Fitting in is a primal driver. Embarassement is the emotion we feel when our actions or words threaten our position in our community.
As mentioned, in science, allegiance remains equally strong. Scientists that question the paradigm of the tribe are ridiculed and ignored. Most innovators, when describing their journey confirm that the invention or theory was not hard, what was hard was the years of politicking for the concept or machine to be accepted by the scientific community. My grandfather took 10 years to convince someone that a jet engine was not impossible, the concept and prototyping took a fraction of this time.
A recent video of a challenge between a mixed martial artist and a Grand Master reaffirmed the overriding power of allegiance. The Grand Master was able to throw his students to the floor without even touching them. Soon, not only did his students believe he was undefeatable, the Grand Master began believing it himself. He put out a US$5000 challenge for anyone to try and defeat him. A fighter accepted the challenge, and with the first punch, bloodied the Grand Master’s nose, with the second he hospitalised him.
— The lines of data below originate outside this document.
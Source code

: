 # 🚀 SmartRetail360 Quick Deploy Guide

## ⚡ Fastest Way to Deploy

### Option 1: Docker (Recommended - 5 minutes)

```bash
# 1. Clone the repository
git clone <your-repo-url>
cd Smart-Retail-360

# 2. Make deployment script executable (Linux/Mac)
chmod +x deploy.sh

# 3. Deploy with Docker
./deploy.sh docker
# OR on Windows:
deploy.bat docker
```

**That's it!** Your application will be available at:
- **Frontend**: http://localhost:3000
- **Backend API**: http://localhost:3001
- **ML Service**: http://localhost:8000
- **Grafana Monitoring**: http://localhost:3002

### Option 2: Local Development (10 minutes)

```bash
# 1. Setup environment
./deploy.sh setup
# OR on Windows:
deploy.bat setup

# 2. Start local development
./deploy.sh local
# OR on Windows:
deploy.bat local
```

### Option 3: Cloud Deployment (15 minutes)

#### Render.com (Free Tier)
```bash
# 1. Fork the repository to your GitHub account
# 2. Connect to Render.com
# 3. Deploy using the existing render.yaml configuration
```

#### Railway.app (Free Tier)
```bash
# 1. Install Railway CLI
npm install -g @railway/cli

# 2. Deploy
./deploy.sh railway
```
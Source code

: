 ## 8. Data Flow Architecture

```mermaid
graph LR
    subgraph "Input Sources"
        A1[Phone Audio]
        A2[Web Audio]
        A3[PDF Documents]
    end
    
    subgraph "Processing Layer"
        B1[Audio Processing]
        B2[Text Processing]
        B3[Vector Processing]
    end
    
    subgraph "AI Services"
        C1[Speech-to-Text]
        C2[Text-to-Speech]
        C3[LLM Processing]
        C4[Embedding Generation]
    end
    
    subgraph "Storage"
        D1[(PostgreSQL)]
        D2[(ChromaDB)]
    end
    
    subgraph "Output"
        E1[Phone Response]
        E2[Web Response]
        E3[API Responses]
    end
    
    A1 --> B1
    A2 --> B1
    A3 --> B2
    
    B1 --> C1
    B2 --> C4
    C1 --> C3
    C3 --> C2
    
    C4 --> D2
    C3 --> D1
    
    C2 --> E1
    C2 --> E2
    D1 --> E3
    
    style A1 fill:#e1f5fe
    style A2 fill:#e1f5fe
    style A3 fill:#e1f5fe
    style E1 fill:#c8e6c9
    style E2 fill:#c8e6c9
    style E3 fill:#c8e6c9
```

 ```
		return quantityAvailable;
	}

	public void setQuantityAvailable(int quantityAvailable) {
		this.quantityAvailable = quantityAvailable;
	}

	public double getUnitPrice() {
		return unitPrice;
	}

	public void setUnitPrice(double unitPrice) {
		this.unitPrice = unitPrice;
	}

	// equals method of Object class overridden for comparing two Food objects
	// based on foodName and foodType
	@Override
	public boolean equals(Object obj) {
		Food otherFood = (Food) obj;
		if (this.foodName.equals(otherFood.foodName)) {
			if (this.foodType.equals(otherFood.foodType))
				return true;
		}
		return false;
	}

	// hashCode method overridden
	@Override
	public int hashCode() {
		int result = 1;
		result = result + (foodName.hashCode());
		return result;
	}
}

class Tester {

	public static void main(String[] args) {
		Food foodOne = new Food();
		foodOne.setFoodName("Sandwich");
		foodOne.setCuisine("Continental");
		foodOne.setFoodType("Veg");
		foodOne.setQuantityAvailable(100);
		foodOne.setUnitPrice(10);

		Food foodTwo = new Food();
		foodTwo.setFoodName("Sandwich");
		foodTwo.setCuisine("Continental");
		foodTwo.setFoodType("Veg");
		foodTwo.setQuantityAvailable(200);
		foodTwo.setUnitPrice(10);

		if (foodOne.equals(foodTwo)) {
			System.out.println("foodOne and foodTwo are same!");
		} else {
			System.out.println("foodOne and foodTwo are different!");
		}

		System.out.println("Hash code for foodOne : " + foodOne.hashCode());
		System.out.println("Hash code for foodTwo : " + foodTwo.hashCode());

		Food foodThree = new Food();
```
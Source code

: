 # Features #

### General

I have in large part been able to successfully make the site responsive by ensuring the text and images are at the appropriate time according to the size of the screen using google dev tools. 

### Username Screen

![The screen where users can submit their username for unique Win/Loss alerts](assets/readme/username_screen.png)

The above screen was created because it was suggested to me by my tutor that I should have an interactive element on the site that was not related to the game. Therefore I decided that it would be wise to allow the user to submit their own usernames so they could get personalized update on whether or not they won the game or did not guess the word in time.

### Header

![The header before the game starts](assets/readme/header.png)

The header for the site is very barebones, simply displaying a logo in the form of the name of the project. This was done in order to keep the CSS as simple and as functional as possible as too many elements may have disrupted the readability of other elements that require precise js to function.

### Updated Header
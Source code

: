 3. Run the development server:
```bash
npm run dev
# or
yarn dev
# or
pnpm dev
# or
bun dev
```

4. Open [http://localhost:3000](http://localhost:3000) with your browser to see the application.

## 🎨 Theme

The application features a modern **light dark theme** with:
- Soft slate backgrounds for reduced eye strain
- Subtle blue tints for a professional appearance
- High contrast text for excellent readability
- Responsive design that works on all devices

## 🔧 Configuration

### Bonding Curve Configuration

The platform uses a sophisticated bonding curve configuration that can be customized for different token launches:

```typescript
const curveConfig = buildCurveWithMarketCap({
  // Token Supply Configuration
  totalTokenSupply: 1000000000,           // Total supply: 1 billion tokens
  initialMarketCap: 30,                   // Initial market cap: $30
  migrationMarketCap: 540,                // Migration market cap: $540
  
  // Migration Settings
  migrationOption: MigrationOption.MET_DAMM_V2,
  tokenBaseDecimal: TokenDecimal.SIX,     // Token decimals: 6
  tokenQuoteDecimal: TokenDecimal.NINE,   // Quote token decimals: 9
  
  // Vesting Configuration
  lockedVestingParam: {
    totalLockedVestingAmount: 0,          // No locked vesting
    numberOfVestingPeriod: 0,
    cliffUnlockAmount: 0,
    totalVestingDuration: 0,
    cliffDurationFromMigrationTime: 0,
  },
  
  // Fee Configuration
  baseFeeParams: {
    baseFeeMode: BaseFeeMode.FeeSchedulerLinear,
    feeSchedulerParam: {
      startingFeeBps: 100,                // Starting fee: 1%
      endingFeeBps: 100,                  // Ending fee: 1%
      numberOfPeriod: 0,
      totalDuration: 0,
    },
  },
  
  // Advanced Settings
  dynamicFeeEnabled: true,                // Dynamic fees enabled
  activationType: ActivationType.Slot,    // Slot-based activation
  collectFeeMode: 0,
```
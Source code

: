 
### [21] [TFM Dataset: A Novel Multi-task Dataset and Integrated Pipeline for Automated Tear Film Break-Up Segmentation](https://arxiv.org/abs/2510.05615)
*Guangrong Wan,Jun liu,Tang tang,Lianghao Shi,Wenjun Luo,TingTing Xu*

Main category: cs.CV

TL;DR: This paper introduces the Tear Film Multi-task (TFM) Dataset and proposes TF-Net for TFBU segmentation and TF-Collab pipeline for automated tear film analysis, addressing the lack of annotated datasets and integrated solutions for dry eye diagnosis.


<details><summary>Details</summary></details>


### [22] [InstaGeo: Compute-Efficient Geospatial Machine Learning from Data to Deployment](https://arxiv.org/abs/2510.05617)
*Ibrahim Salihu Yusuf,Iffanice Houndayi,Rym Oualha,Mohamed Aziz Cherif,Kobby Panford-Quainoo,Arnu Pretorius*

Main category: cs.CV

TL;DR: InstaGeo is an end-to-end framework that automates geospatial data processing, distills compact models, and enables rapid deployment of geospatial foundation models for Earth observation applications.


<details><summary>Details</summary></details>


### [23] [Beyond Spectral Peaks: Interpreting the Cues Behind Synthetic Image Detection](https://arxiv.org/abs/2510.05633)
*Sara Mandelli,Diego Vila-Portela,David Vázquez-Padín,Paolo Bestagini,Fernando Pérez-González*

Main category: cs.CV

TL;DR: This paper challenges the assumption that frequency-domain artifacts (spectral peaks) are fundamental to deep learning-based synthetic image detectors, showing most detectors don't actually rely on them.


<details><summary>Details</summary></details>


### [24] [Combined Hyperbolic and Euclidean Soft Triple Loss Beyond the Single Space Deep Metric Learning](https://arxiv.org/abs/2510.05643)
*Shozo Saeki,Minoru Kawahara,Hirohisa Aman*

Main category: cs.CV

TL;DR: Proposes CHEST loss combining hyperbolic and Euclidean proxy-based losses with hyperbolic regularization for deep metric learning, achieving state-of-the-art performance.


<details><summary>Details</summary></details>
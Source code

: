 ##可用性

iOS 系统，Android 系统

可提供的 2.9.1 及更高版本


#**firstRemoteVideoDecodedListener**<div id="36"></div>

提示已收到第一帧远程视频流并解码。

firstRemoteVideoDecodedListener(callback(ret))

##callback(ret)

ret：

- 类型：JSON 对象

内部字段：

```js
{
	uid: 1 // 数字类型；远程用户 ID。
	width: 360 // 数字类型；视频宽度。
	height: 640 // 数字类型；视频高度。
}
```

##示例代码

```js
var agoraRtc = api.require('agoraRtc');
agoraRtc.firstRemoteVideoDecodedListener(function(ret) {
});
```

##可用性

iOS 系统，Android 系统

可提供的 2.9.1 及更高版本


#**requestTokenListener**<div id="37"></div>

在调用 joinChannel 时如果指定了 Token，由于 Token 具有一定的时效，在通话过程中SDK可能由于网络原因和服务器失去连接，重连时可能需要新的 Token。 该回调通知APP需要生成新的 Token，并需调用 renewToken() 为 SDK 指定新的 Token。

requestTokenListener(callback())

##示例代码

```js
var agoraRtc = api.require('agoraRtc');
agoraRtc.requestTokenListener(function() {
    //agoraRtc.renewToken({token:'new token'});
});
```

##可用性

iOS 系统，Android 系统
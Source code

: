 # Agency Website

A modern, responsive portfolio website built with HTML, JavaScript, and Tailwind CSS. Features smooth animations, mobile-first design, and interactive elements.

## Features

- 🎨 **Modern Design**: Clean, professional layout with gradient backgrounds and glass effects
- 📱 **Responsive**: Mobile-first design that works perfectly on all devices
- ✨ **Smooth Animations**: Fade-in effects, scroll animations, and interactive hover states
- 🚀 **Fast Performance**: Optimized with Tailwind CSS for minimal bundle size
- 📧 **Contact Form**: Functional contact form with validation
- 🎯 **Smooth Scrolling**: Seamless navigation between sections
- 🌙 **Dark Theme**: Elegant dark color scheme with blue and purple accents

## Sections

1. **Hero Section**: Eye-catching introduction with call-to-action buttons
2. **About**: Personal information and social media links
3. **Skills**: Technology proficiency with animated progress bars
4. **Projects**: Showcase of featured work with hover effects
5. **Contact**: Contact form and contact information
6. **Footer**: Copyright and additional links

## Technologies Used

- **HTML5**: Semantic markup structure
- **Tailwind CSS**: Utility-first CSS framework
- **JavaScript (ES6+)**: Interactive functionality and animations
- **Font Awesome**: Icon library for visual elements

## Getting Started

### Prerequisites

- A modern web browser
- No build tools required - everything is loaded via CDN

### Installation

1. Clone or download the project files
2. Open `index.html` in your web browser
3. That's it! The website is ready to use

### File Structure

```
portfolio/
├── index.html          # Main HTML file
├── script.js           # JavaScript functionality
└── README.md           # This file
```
The gasps of surprise from the students, which no doubt, were rapidly followed by declaring him a fraud, mask the much more interesting topic of allegiance, the handing over of one’s will, morale compass, and vision of the world, to a person or group.
The most dramatic manifestations of this are when a small community participates in a lynching, or a larger community in a genocide. Neighbours that have lived side by side as friends suddenly turn on a family and stone them to death. Many victims seem less upset about the horrors than the fact that the perpetrators were old friends. The horror of realising the darkest acts could be so easily spawned so close to home shatters their world. Rape, murder, and looting by foreigners can be framed within their paradigm, but not when they occur within their community.
The community that has committed the atrocity avoids looking at the mechanics of allegiance necessary for such large scale delusion, and instead, chooses to demonise their deceased leaders. If we would explored these examples of allegiance gone awry in detail, rather than rewrite history to absolve the majority, we would then be able to track this process into the very fabric of every community. But the community itself is a ‘being’ or creature, and like any creature, its instincts of self-preservation are strong. Alas the community will ensure this fabric of allegiance remains unexplored.
So, as a geek in love with data, I must constantly remind myself, as my audiences’ eyes begin to glaze, to focus 93% of my energy on being liked and just 7% on the data or concepts I wish to share.